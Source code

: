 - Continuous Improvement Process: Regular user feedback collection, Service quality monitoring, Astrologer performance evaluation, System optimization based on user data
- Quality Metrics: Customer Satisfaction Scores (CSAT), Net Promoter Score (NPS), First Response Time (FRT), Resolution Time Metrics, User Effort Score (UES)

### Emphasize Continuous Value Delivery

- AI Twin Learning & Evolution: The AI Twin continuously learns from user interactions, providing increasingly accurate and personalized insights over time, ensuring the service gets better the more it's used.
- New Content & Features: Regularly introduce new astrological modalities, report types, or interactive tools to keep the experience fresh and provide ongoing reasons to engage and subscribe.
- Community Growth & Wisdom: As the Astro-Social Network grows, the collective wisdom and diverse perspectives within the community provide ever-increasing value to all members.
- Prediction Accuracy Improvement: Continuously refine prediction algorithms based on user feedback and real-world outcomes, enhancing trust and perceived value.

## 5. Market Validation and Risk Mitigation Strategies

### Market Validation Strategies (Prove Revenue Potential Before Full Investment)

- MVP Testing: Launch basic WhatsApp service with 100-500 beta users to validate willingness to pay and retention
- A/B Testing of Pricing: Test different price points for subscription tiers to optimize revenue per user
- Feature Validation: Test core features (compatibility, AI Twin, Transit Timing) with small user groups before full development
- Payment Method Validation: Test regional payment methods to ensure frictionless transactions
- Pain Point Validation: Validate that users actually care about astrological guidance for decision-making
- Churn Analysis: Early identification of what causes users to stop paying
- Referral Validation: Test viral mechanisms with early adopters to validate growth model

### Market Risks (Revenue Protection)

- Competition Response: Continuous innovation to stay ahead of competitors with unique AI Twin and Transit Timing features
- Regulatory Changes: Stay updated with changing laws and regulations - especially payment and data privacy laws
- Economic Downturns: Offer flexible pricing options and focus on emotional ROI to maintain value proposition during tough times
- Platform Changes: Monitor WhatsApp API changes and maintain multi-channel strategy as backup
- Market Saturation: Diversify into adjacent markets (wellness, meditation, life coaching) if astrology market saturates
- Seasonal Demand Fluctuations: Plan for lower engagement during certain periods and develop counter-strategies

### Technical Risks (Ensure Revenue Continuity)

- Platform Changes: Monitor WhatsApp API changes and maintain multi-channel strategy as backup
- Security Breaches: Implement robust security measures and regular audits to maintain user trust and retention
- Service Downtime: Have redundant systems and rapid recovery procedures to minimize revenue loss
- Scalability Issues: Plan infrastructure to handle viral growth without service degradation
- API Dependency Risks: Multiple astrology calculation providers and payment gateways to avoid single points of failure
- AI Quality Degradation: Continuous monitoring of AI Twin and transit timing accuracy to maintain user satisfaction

+===+

WHAT THE EXERCISE ASKS:
Reproduce, word for word and in full, only the lines above that start at the line with "- Quality Metrics: Customer" and run through the line with "- Feature Validation: Test", both ends included.

SOLVED EXERCISE:
- Quality Metrics: Customer Satisfaction Scores (CSAT), Net Promoter Score (NPS), First Response Time (FRT), Resolution Time Metrics, User Effort Score (UES)

### Emphasize Continuous Value Delivery

- AI Twin Learning & Evolution: The AI Twin continuously learns from user interactions, providing increasingly accurate and personalized insights over time, ensuring the service gets better the more it's used.
- New Content & Features: Regularly introduce new astrological modalities, report types, or interactive tools to keep the experience fresh and provide ongoing reasons to engage and subscribe.
- Community Growth & Wisdom: As the Astro-Social Network grows, the collective wisdom and diverse perspectives within the community provide ever-increasing value to all members.
- Prediction Accuracy Improvement: Continuously refine prediction algorithms based on user feedback and real-world outcomes, enhancing trust and perceived value.

## 5. Market Validation and Risk Mitigation Strategies

### Market Validation Strategies (Prove Revenue Potential Before Full Investment)

- MVP Testing: Launch basic WhatsApp service with 100-500 beta users to validate willingness to pay and retention
- A/B Testing of Pricing: Test different price points for subscription tiers to optimize revenue per user
- Feature Validation: Test core features (compatibility, AI Twin, Transit Timing) with small user groups before full development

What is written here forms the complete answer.